In 1976, Jack Kirby expresses himself and his fascination with mythologies and ancient aliens even further with two significant comic book works. One is his adaptation of the 1968 ancient alien film, 2001: A Space Odyssey, in a large size treasury edition comic book.

 

 

It’s a great companion piece to the book and the film and is much easier to understand. This would go on into a comic book series that transitioned into his Machine Man series.  Jack Kirby’s second 1976 work was his 19-issue run on Eternals, which expanded on his Kree Inhuman mythology with the Celestials, an ancient alien race, and their experiments with evolution on early man.

 

 

The cover refers to the tomb of the space gods with the reference that the gods are coming back, which becomes a recurring theme with ancient alien theorists trying to guess if the ancient aliens were here, where did they go, why did they leave, and will they come back? When will they come back?

 

The cover to issue number two by Jack Kirby also has a dialogue blurb that states that the issue is even more fantastic than Chariots of the Gods, which is a clearcut description of what inspired Jack to make this series.

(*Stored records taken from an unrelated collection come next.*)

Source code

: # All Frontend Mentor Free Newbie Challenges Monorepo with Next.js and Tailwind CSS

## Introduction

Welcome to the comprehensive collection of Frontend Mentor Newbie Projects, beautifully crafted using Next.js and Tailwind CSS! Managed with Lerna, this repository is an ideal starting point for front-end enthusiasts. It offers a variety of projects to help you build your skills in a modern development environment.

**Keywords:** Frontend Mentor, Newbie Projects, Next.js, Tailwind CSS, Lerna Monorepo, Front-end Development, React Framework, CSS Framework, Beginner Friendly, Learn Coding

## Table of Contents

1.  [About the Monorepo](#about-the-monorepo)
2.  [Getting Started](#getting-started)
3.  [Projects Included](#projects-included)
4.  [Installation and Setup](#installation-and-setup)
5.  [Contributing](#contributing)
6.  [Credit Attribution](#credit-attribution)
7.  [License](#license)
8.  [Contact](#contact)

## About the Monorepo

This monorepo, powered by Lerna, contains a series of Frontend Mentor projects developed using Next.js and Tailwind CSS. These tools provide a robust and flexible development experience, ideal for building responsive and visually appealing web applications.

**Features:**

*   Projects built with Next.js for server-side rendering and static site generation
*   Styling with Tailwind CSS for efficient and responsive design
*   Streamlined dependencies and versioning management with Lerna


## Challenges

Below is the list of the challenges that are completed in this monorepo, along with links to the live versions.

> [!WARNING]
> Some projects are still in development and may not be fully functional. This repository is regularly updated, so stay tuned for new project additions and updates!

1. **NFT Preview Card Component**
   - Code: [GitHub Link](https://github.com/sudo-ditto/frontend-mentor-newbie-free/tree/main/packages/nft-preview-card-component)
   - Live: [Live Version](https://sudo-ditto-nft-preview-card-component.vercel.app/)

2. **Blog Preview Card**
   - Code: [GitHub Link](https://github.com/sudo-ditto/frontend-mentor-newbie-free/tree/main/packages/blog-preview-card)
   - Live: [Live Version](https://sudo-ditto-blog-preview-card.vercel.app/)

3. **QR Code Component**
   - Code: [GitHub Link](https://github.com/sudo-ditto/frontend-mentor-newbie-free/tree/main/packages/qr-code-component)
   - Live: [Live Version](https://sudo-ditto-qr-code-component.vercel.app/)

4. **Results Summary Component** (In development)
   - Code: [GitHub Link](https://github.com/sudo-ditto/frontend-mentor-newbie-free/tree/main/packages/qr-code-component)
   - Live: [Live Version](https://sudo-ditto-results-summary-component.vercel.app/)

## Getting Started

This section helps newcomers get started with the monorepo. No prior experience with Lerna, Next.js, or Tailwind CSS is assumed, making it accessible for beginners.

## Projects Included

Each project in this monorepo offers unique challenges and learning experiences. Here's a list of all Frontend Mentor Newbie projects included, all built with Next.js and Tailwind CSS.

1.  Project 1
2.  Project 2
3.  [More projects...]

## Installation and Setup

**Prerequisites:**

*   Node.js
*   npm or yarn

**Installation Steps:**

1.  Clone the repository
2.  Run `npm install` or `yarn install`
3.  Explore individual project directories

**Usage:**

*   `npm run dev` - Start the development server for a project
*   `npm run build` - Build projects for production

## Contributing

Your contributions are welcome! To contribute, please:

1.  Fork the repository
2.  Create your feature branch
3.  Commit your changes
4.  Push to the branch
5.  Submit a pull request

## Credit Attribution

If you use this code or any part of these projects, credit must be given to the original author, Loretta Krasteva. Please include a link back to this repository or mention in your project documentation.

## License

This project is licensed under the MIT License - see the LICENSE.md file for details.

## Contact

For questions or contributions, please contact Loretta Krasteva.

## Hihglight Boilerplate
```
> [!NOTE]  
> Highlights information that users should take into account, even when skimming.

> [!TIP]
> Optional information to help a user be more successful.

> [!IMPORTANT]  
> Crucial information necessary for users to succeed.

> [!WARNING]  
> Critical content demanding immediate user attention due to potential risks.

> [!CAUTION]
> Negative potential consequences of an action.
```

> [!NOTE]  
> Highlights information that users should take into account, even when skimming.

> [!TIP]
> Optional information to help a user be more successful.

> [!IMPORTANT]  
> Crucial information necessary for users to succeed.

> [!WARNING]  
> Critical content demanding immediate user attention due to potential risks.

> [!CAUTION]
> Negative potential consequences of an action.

The inside of the first issue stands out with much of the imagery used in the ancient alien books, like caves with ancient statues and writings that suggest the existence of ancient aliens. This impressive and staggering imagery shows a statue of an ancient alien in a spaceship, likely in homage to Chariots of the Gods.

 

 

There is an interesting similarity to the statue found in the 1967 Tintin story as well.

 

 

This ancient alien theme continues in the 1979 Alien film by Ridley Scott, and further continues into the modern Prometheus films, where the engineers have a similar setup to Kirby and other references to the ancient alien and ancient astronauts. Ridley Scott has beautifully combined this fascination in a civilized ancient alien sci-fi concept with the H.P. Lovecraft sci-fi monster horror concept to jumpstart a very fun franchise.

 

 

Maybe it’s all just a metaphor for angels and demons, or maybe it’s the other way around. Regardless, whether ancient aliens are real or not, there is no debating that it has now become a pop culture genre that has much presence in books, films and comic books. It’s a strong concept for the stories in the 20th century, and judging from the positive reception to the new Ridley Scott films, it is still a topic that we, as humans, can’t help but feel a strong fascination.

Cheers.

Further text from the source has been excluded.